Le parole, secondo Manzini devono evocare, non descrivono come un manuale.
«Io descrivo la mia Valle d’Aosta, così in Sicilia pensano che la Valle d’Aosta sia l’Islanda».
Antonio Manzini e la necessità di scrivere
«Io racconto perchè non sapevo che avrei scritto un libro seriale – ammette Manzini -. Volevo un libro popolare ma con una scrittura complessa, quella dei miei maestri Shakespeare, Proust e Dostoevskij.
«Scrivere è un atto naturale per me».
Manzini ha ricordato i suoi esordi, a 11 anni, in un tema sulla scoperta dell’America dal punto di vista di un marinaio…
«Presi 2 perchè andai fuori tema, è stata la prima lezione».
«Ho sempre scritto, raccontare storie è stato fondamentale. La storia salva gli esseri umani ha detto.
Le storie si cantavano intorno al fuoco, poi sono state scritte sulla cera e ancora portate a teatro.
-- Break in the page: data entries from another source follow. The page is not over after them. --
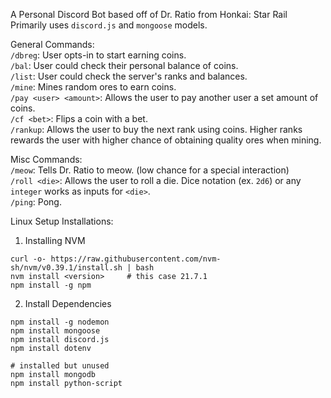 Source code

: A Personal Discord Bot based off of Dr. Ratio from Honkai: Star Rail  
Primarily uses `discord.js` and `mongoose` models.

General Commands:  
`/dbreg`: User opts-in to start earning coins.  
`/bal`: User could check their personal balance of coins.  
`/list`: User could check the server's ranks and balances.  
`/mine`: Mines random ores to earn coins.  
`/pay <user> <amount>`: Allows the user to pay another user a set amount of coins.  
`/cf <bet>`: Flips a coin with a bet.  
`/rankup`: Allows the user to buy the next rank using coins. Higher ranks rewards the user with higher chance of obtaining quality ores when mining.

Misc Commands:  
`/meow`: Tells Dr. Ratio to meow. (low chance for a special interaction)  
`/roll <die>`: Allows the user to roll a die. Dice notation (ex. `2d6`) or any `integer` works as inputs for `<die>`.  
`/ping`: Pong.

Linux Setup Installations:

1. Installing NVM

```
curl -o- https://raw.githubusercontent.com/nvm-sh/nvm/v0.39.1/install.sh | bash
nvm install <version>     # this case 21.7.1
npm install -g npm
```

2. Install Dependencies

```
npm install -g nodemon
npm install mongoose
npm install discord.js
npm install dotenv

# installed but unused
npm install mongodb
npm install python-script
```
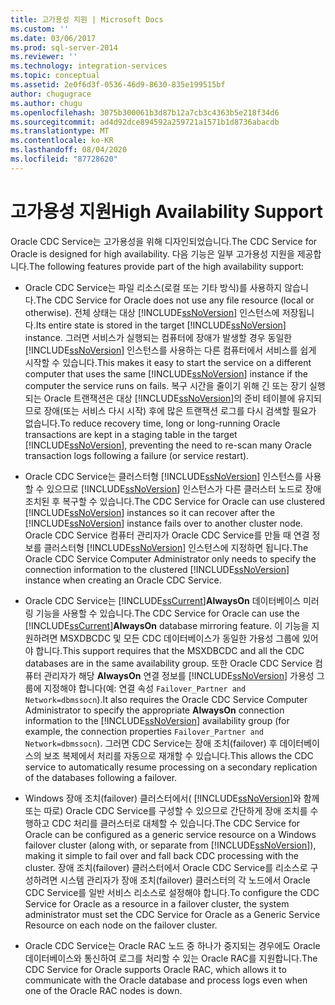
 ```yaml
---
title: 고가용성 지원 | Microsoft Docs
ms.custom: ''
ms.date: 03/06/2017
ms.prod: sql-server-2014
ms.reviewer: ''
ms.technology: integration-services
ms.topic: conceptual
ms.assetid: 2e0f6d3f-0536-46d9-8630-835e199515bf
author: chugugrace
ms.author: chugu
ms.openlocfilehash: 3075b300061b3d87b12a7cb3c4363b5e218f34d6
ms.sourcegitcommit: ad4d92dce894592a259721a1571b1d8736abacdb
ms.translationtype: MT
ms.contentlocale: ko-KR
ms.lasthandoff: 08/04/2020
ms.locfileid: "87728620"
---
```

# <a name="high-availability-support"></a><span data-ttu-id="19d36-102">고가용성 지원</span><span class="sxs-lookup"><span data-stu-id="19d36-102">High Availability Support</span></span>
  <span data-ttu-id="19d36-103">Oracle CDC Service는 고가용성을 위해 디자인되었습니다.</span><span class="sxs-lookup"><span data-stu-id="19d36-103">The CDC Service for Oracle is designed for high availability.</span></span> <span data-ttu-id="19d36-104">다음 기능은 일부 고가용성 지원을 제공합니다.</span><span class="sxs-lookup"><span data-stu-id="19d36-104">The following features provide part of the high availability support:</span></span>  
  
-   <span data-ttu-id="19d36-105">Oracle CDC Service는 파일 리소스(로컬 또는 기타 방식)를 사용하지 않습니다.</span><span class="sxs-lookup"><span data-stu-id="19d36-105">The CDC Service for Oracle does not use any file resource (local or otherwise).</span></span> <span data-ttu-id="19d36-106">전체 상태는 대상 [!INCLUDE[ssNoVersion](../../includes/ssnoversion-md.md)] 인스턴스에 저장됩니다.</span><span class="sxs-lookup"><span data-stu-id="19d36-106">Its entire state is stored in the target [!INCLUDE[ssNoVersion](../../includes/ssnoversion-md.md)] instance.</span></span> <span data-ttu-id="19d36-107">그러면 서비스가 실행되는 컴퓨터에 장애가 발생할 경우 동일한 [!INCLUDE[ssNoVersion](../../includes/ssnoversion-md.md)] 인스턴스를 사용하는 다른 컴퓨터에서 서비스를 쉽게 시작할 수 있습니다.</span><span class="sxs-lookup"><span data-stu-id="19d36-107">This makes it easy to start the service on a different computer that uses the same [!INCLUDE[ssNoVersion](../../includes/ssnoversion-md.md)] instance if the computer the service runs on fails.</span></span> <span data-ttu-id="19d36-108">복구 시간을 줄이기 위해 긴 또는 장기 실행되는 Oracle 트랜잭션은 대상 [!INCLUDE[ssNoVersion](../../includes/ssnoversion-md.md)]의 준비 테이블에 유지되므로 장애(또는 서비스 다시 시작) 후에 많은 트랜잭션 로그를 다시 검색할 필요가 없습니다.</span><span class="sxs-lookup"><span data-stu-id="19d36-108">To reduce recovery time, long or long-running Oracle transactions are kept in a staging table in the target [!INCLUDE[ssNoVersion](../../includes/ssnoversion-md.md)], preventing the need to re-scan many Oracle transaction logs following a failure (or service restart).</span></span>  
  
-   <span data-ttu-id="19d36-109">Oracle CDC Service는 클러스터형 [!INCLUDE[ssNoVersion](../../includes/ssnoversion-md.md)] 인스턴스를 사용할 수 있으므로 [!INCLUDE[ssNoVersion](../../includes/ssnoversion-md.md)] 인스턴스가 다른 클러스터 노드로 장애 조치된 후 복구할 수 있습니다.</span><span class="sxs-lookup"><span data-stu-id="19d36-109">The CDC Service for Oracle can use clustered [!INCLUDE[ssNoVersion](../../includes/ssnoversion-md.md)] instances so it can recover after the [!INCLUDE[ssNoVersion](../../includes/ssnoversion-md.md)] instance fails over to another cluster node.</span></span> <span data-ttu-id="19d36-110">Oracle CDC Service 컴퓨터 관리자가 Oracle CDC Service를 만들 때 연결 정보를 클러스터형 [!INCLUDE[ssNoVersion](../../includes/ssnoversion-md.md)] 인스턴스에 지정하면 됩니다.</span><span class="sxs-lookup"><span data-stu-id="19d36-110">The Oracle CDC Service Computer Administrator only needs to specify the connection information to the clustered [!INCLUDE[ssNoVersion](../../includes/ssnoversion-md.md)] instance when creating an Oracle CDC Service.</span></span>  
  
-   <span data-ttu-id="19d36-111">Oracle CDC Service는 [!INCLUDE[ssCurrent](../../includes/sscurrent-md.md)]**AlwaysOn** 데이터베이스 미러링 기능을 사용할 수 있습니다.</span><span class="sxs-lookup"><span data-stu-id="19d36-111">The CDC Service for Oracle can use the [!INCLUDE[ssCurrent](../../includes/sscurrent-md.md)]**AlwaysOn** database mirroring feature.</span></span> <span data-ttu-id="19d36-112">이 기능을 지원하려면 MSXDBCDC 및 모든 CDC 데이터베이스가 동일한 가용성 그룹에 있어야 합니다.</span><span class="sxs-lookup"><span data-stu-id="19d36-112">This support requires that the MSXDBCDC and all the CDC databases are in the same availability group.</span></span> <span data-ttu-id="19d36-113">또한 Oracle CDC Service 컴퓨터 관리자가 해당 **AlwaysOn** 연결 정보를 [!INCLUDE[ssNoVersion](../../includes/ssnoversion-md.md)] 가용성 그룹에 지정해야 합니다(예: 연결 속성 `Failover_Partner and Network=dbmssocn`).</span><span class="sxs-lookup"><span data-stu-id="19d36-113">It also requires the Oracle CDC Service Computer Administrator to specify the appropriate **AlwaysOn** connection information to the [!INCLUDE[ssNoVersion](../../includes/ssnoversion-md.md)] availability group (for example, the connection properties `Failover_Partner and Network=dbmssocn`).</span></span> <span data-ttu-id="19d36-114">그러면 CDC Service는 장애 조치(failover) 후 데이터베이스의 보조 복제에서 처리를 자동으로 재개할 수 있습니다.</span><span class="sxs-lookup"><span data-stu-id="19d36-114">This allows the CDC service to automatically resume processing on a secondary replication of the databases following a failover.</span></span>  
  
-   <span data-ttu-id="19d36-115">Windows 장애 조치(failover) 클러스터에서( [!INCLUDE[ssNoVersion](../../includes/ssnoversion-md.md)]와 함께 또는 따로) Oracle CDC Service를 구성할 수 있으므로 간단하게 장애 조치를 수행하고 CDC 처리를 클러스터로 대체할 수 있습니다.</span><span class="sxs-lookup"><span data-stu-id="19d36-115">The CDC Service for Oracle can be configured as a generic service resource on a Windows failover cluster (along with, or separate from [!INCLUDE[ssNoVersion](../../includes/ssnoversion-md.md)]), making it simple to fail over and fall back CDC processing with the cluster.</span></span> <span data-ttu-id="19d36-116">장애 조치(failover) 클러스터에서 Oracle CDC Service를 리소스로 구성하려면 시스템 관리자가 장애 조치(failover) 클러스터의 각 노드에서 Oracle CDC Service를 일반 서비스 리소스로 설정해야 합니다.</span><span class="sxs-lookup"><span data-stu-id="19d36-116">To configure the CDC Service for Oracle as a resource in a failover cluster, the system administrator must set the CDC Service for Oracle as a Generic Service Resource on each node on the failover cluster.</span></span>  
  
-   <span data-ttu-id="19d36-117">Oracle CDC Service는 Oracle RAC 노드 중 하나가 중지되는 경우에도 Oracle 데이터베이스와 통신하여 로그를 처리할 수 있는 Oracle RAC를 지원합니다.</span><span class="sxs-lookup"><span data-stu-id="19d36-117">The CDC Service for Oracle supports Oracle RAC, which allows it to communicate with the Oracle database and process logs even when one of the Oracle RAC nodes is down.</span></span>  
  
  
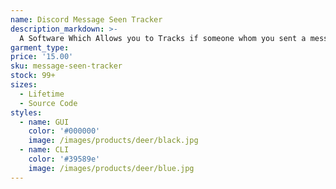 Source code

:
 ```yaml
---
name: Discord Message Seen Tracker
description_markdown: >-
  A Software Which Allows you to Tracks if someone whom you sent a message on discord has seen the message or not.
garment_type:
price: '15.00'
sku: message-seen-tracker
stock: 99+
sizes:
  - Lifetime
  - Source Code
styles:
  - name: GUI
    color: '#000000'
    image: /images/products/deer/black.jpg
  - name: CLI
    color: '#39589e'
    image: /images/products/deer/blue.jpg
---
```

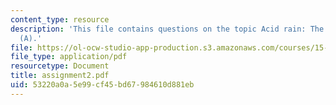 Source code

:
 ```yaml
---
content_type: resource
description: 'This file contains questions on the topic Acid rain: The Southern Company
  (A).'
file: https://ol-ocw-studio-app-production.s3.amazonaws.com/courses/15-414-financial-management-summer-2003/53220a0a5e99cf45bd67984610d881eb_assignment2.pdf
file_type: application/pdf
resourcetype: Document
title: assignment2.pdf
uid: 53220a0a-5e99-cf45-bd67-984610d881eb
---
```

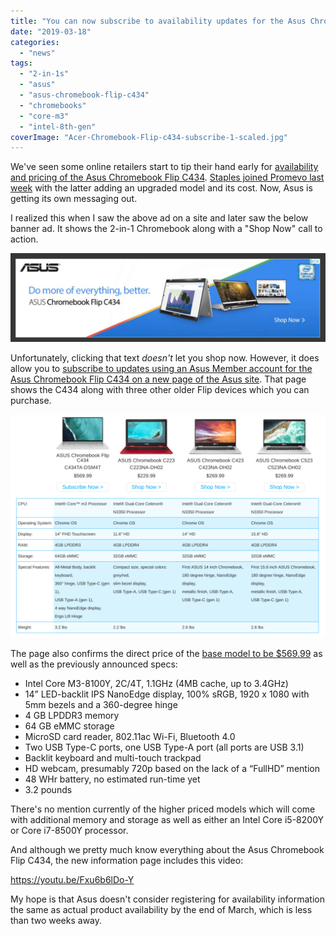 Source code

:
 ```yaml
---
title: "You can now subscribe to availability updates for the Asus Chromebook Flip C434"
date: "2019-03-18"
categories: 
  - "news"
tags: 
  - "2-in-1s"
  - "asus"
  - "asus-chromebook-flip-c434"
  - "chromebooks"
  - "core-m3"
  - "intel-8th-gen"
coverImage: "Acer-Chromebook-Flip-c434-subscribe-1-scaled.jpg"
---
```


We've seen some online retailers start to tip their hand early for [availability and pricing of the Asus Chromebook Flip C434](https://www.aboutchromebooks.com/news/asus-chromebook-flip-c434-availability-price-specs-promevo/). [Staples joined Promevo last week](https://www.aboutchromebooks.com/news/base-asus-chromebook-flip-c434-at-staples-core-i5-model-at-promevo/) with the latter adding an upgraded model and its cost. Now, Asus is getting its own messaging out.

I realized this when I saw the above ad on a site and later saw the below banner ad. It shows the 2-in-1 Chromebook along with a "Shop Now" call to action.

![](images/asus-chromebook-flip-c434-banner-ad-1024x288.png)

Unfortunately, clicking that text _doesn't_ let you shop now. However, it does allow you to [subscribe to updates using an Asus Member account for the Asus Chromebook Flip C434 on a new page of the Asus site](https://www.asus.com/us/site/chromebook-moreeverything/?gclid=EAIaIQobChMIsbOf5KaM4QIVjcHACh0k3g9cEAEYASAAEgLFXfD_BwE). That page shows the C434 along with three other older Flip devices which you can purchase.

![](images/Acer-Chromebook-Flip-product-line-1024x726.png)

The page also confirms the direct price of the [base model to be $569.99](https://www.aboutchromebooks.com/news/asus-chromebook-flip-c434-release-date-price-specs-availability/) as well as the previously announced specs:

- Intel Core M3-8100Y, 2C/4T, 1.1GHz (4MB cache, up to 3.4GHz)
- 14” LED-backlit IPS NanoEdge display, 100% sRGB, 1920 x 1080 with 5mm bezels and a 360-degree hinge
- 4 GB LPDDR3 memory
- 64 GB eMMC storage
- MicroSD card reader, 802.11ac Wi-Fi, Bluetooth 4.0
- Two USB Type-C ports, one USB Type-A port (all ports are USB 3.1)
- Backlit keyboard and multi-touch trackpad
- HD webcam, presumably 720p based on the lack of a “FullHD” mention
- 48 WHr battery, no estimated run-time yet
- 3.2 pounds

There's no mention currently of the higher priced models which will come with additional memory and storage as well as either an Intel Core i5-8200Y or Core i7-8500Y processor.

And although we pretty much know everything about the Asus Chromebook Flip C434, the new information page includes this video:

https://youtu.be/Fxu6b6lDo-Y

My hope is that Asus doesn't consider registering for availability information the same as actual product availability by the end of March, which is less than two weeks away.
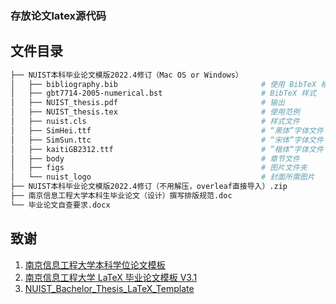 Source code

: ### 存放论文latex源代码
## 文件目录
```bash
├── NUIST本科毕业论文模版2022.4修订（Mac OS or Windows）  
│   ├── bibliography.bib                                # 使用 BibTeX 格式化的参考列表
│   ├── gbt7714-2005-numerical.bst                      # BibTeX 样式
│   ├── NUIST_thesis.pdf                                # 输出
│   ├── NUIST_thesis.tex                                # 使用范例
│   ├── nuist.cls                                       # 样式文件
│   ├── SimHei.ttf                                      # “黑体”字体文件
│   ├── SimSun.ttc                                      # “宋体”字体文件
│   ├── kaitiGB2312.ttf                                 # ”楷体“字体文件
│   ├── body                                            # 章节文件
│   ├── figs                                            # 图片文件夹
│   └── nuist_logo                                      # 封面所需图片
├── NUIST本科毕业论文模版2022.4修订（不用解压，overleaf直接导入）.zip
├── 南京信息工程大学本科生毕业论文（设计）撰写排版规范.doc
└── 毕业论文自查要求.docx
```

## 致谢

1. [南京信息工程大学本科学位论文模板](https://github.com/LirenW/NUIST_thesis_template_V2.0)
2. [南京信息工程大学 LaTeX 毕业论文模板 V3.1](https://latexstudio.net/index/details/index/mid/1524.html)
3. [NUIST_Bachelor_Thesis_LaTeX_Template](https://github.com/sakronos/NUIST_Bachelor_Thesis_LaTeX_Template.git)
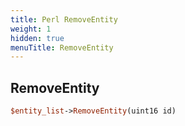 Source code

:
 ```yaml
---
title: Perl RemoveEntity
weight: 1
hidden: true
menuTitle: RemoveEntity
---
```

## RemoveEntity
```perl
$entity_list->RemoveEntity(uint16 id)
```
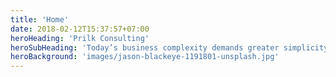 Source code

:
 ```yaml
---
title: 'Home'
date: 2018-02-12T15:37:57+07:00
heroHeading: 'Prilk Consulting'
heroSubHeading: 'Today’s business complexity demands greater simplicity and flexibility. We simplify, analyze and identify the gaps in the business, and bridge them with best practice solutions.'
heroBackground: 'images/jason-blackeye-1191801-unsplash.jpg'
---
```

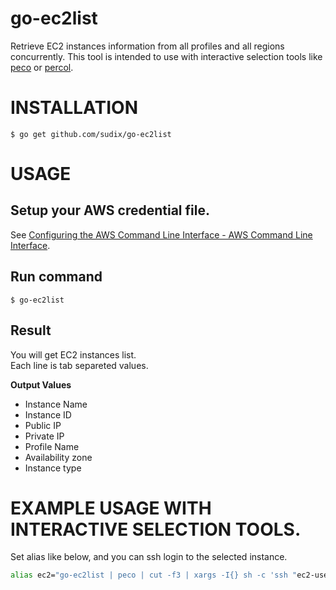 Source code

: # go-ec2list
Retrieve EC2 instances information from all profiles and all regions concurrently.
This tool is intended to use with interactive selection tools like [peco](https://github.com/peco/peco) or [percol](https://github.com/mooz/percol).


INSTALLATION
=============

```
$ go get github.com/sudix/go-ec2list
```

USAGE
=============

## Setup your AWS credential file.

See [Configuring the AWS Command Line Interface - AWS Command Line Interface](http://docs.aws.amazon.com/cli/latest/userguide/cli-chap-getting-started.html).

## Run command

```
$ go-ec2list
```

## Result

You will get EC2 instances list.  
Each line is tab separeted values.

__Output Values__

- Instance Name
- Instance ID
- Public IP
- Private IP
- Profile Name
- Availability zone
- Instance type


EXAMPLE USAGE WITH INTERACTIVE SELECTION TOOLS.
=============

Set alias like below, and you can ssh login to the selected instance.

```sh
alias ec2="go-ec2list | peco | cut -f3 | xargs -I{} sh -c 'ssh "ec2-user@{}" </dev/tty' ssh"
```

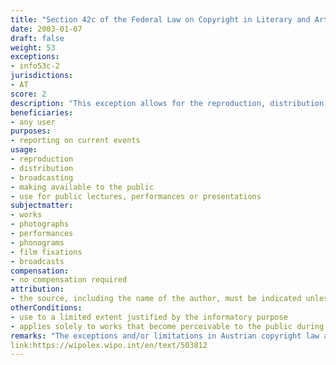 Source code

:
 ```yaml
---
title: "Section 42c of the Federal Law on Copyright in Literary and Artistic Works and Related Rights"
date: 2003-01-07
draft: false
weight: 53
exceptions:
- info53c-2
jurisdictions:
- AT
score: 2
description: "This exception allows for the reproduction, distribution, broadcasting, making available to the public or use for public lectures, performances or presentations, for the purpose of reporting on current events, of works that become perceivable to the public during the reporting of current events, to the extent justified by the informatory purpose."
beneficiaries:
- any user
purposes: 
- reporting on current events
usage:
- reproduction
- distribution
- broadcasting
- making available to the public 
- use for public lectures, performances or presentations
subjectmatter:
- works
- photographs
- performances
- phonograms
- film fixations
- broadcasts
compensation:
- no compensation required
attribution: 
- the source, including the name of the author, must be indicated unless this proves impossible or the works are only included in the reporting incidentally
otherConditions: 
- use to a limited extent justified by the informatory purpose
- applies solely to works that become perceivable to the public during the reporting of current events 
remarks: "The exceptions and/or limitations in Austrian copyright law are formulated as 'free uses' of works and other subject matter. The exception applies to phonograms (§76(4)) and broadcasts (§76a(3)) but does not apply to photographs (§74(7)) or performances (§71(1)).<br /><br />In addition to Section 42c, Section 42a can also be used for the purpose of reporting current events, especially by media monitoring providers, as it applies not only to works perceivable during the event, but also to the news coverage itself. Under §42a (into force as of November 1, 2013) reproduction for a third-party's own use (unlike 'private use', 'own use' includes 'professional use' within the internal organisation of a legal entity) is also permitted by digital means against remuneration."
link:https://wipolex.wipo.int/en/text/503812
---
```

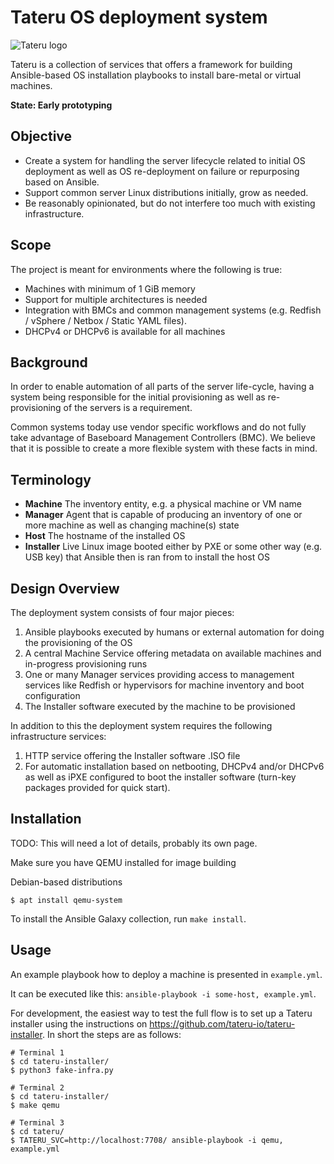 # Tateru OS deployment system

![Tateru logo](https://tateru.io/tateru-web-small.png)

Tateru is a collection of services that offers a framework for building Ansible-based OS
installation playbooks to install bare-metal or virtual machines.

**State: Early prototyping**

## Objective

 * Create a system for handling the server lifecycle related to initial OS deployment
as well as OS re-deployment on failure or repurposing based on Ansible.
 * Support common server Linux distributions initially, grow as needed.
 * Be reasonably opinionated, but do not interfere too much with existing infrastructure.

## Scope

The project is meant for environments where the following is true:

 * Machines with minimum of 1 GiB memory
 * Support for multiple architectures is needed
 * Integration with BMCs and common management systems (e.g. Redfish / vSphere / Netbox / Static YAML files).
 * DHCPv4 or DHCPv6 is available for all machines

## Background
In order to enable automation of all parts of the server life-cycle, having a system
being responsible for the initial provisioning as well as re-provisioning of the servers is a requirement.

Common systems today use vendor specific workflows and do not fully take advantage of
Baseboard Management Controllers (BMC). We believe that it is possible to create a more flexible system with these facts in mind.

## Terminology

* **Machine** The inventory entity, e.g. a physical machine or VM name
* **Manager** Agent that is capable of producing an inventory of one or more machine as well as changing machine(s) state
* **Host** The hostname of the installed OS
* **Installer** Live Linux image booted either by PXE or some other way (e.g. USB key) that Ansible then 
is ran from to install the host OS

## Design Overview

The deployment system consists of four major pieces:
 1. Ansible playbooks executed by humans or external automation for doing the provisioning of the OS
 2. A central Machine Service offering metadata on available machines and in-progress provisioning runs
 3. One or many Manager services providing access to management services like Redfish or hypervisors for machine inventory and boot configuration
 4. The Installer software executed by the machine to be provisioned

In addition to this the deployment system requires the following infrastructure services:
 1. HTTP service offering the Installer software .ISO file
 2. For automatic installation based on netbooting, DHCPv4 and/or DHCPv6 as well as iPXE configured to boot the
 installer software (turn-key packages provided for quick start).

## Installation
TODO: This will need a lot of details, probably its own page.

Make sure you have QEMU installed for image building

Debian-based distributions
```
$ apt install qemu-system
```

To install the Ansible Galaxy collection, run `make install`.

## Usage

An example playbook how to deploy a machine is presented in `example.yml`.

It can be executed like this: `ansible-playbook -i some-host, example.yml`.

For development, the easiest way to test the full flow is to set up
a Tateru installer using the instructions on https://github.com/tateru-io/tateru-installer.
In short the steps are as follows:

```
# Terminal 1
$ cd tateru-installer/
$ python3 fake-infra.py

# Terminal 2
$ cd tateru-installer/
$ make qemu

# Terminal 3
$ cd tateru/
$ TATERU_SVC=http://localhost:7708/ ansible-playbook -i qemu, example.yml
```

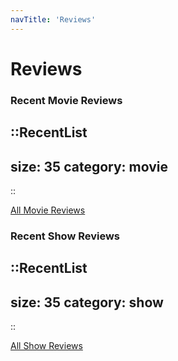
 ```yaml
---
navTitle: 'Reviews'
---
```


# Reviews

### Recent Movie Reviews

::RecentList
---
size: 35
category: movie
---
::

[All Movie Reviews](/reviews/movie)

### Recent Show Reviews

::RecentList
---
size: 35
category: show
---
::

[All Show Reviews](/reviews/show)
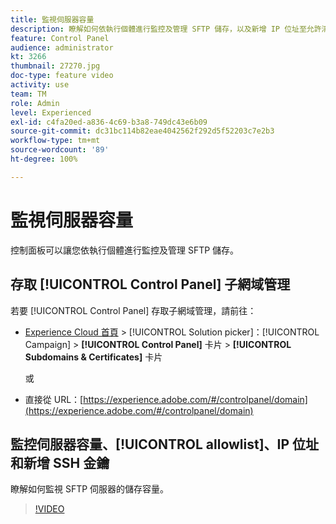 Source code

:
 ```yaml
---
title: 監視伺服器容量
description: 瞭解如何依執行個體進行監控及管理 SFTP 儲存，以及新增 IP 位址至允許清單。
feature: Control Panel
audience: administrator
kt: 3266
thumbnail: 27270.jpg
doc-type: feature video
activity: use
team: TM
role: Admin
level: Experienced
exl-id: c4fa20ed-a836-4c69-b3a8-749dc43e6b09
source-git-commit: dc31bc114b82eae4042562f292d5f52203c7e2b3
workflow-type: tm+mt
source-wordcount: '89'
ht-degree: 100%

---
```


# 監視伺服器容量

控制面板可以讓您依執行個體進行監控及管理 SFTP 儲存。

## 存取 [!UICONTROL Control Panel] 子網域管理

若要 [!UICONTROL Control Panel] 存取子網域管理，請前往：

* [Experience Cloud 首頁](https://experience.adobe.com/#/home) > [!UICONTROL Solution picker]：[!UICONTROL Campaign] > **[!UICONTROL Control Panel]** 卡片 > **[!UICONTROL Subdomains & Certificates]** 卡片

   或
* 直接從 URL：[https://experience.adobe.com/#/controlpanel/domain](https://experience.adobe.com/#/controlpanel/domain)

## 監控伺服器容量、[!UICONTROL allowlist]、IP 位址和新增 SSH 金鑰

瞭解如何監視 SFTP 伺服器的儲存容量。

>[!VIDEO](https://video.tv.adobe.com/v/27270?quality=12)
Spesso le storie sono bugie, ma ti accorgi di volerle ascoltare. Sono un bisogno dell’umanità».
Di «storie fondamentali che noi scriviamo quotidianamente con la nostra esistenza ha parlato Manzini.
«Ognuno di voi scriva la propria storia, scriviamola, non facciamocela scippare – ha detto lo scrittore romano -.
Bisogna fare giri larghi, anche annoiarsi.
Quanto ci mise Ulisse a tornare da Penelope – vabbhe lasciamo stare che era cornuto – ha scherzato.
Che poi, l’obiettivo, siamo certi fosse Penelope? E se fosse stato il viaggio?
Partiamo per iniziare un progetto, per esempio l’università, incontriamo professori, ci sono la forza e la potenza di inseguire gli obiettivi, ma saranno importanti anche i posti, gli incontri…»
Manzini si è congedato dagli studenti con un sincero in bocca al lupo«spero che quando sarò vecchio non mi trattiate male» – ha concluso.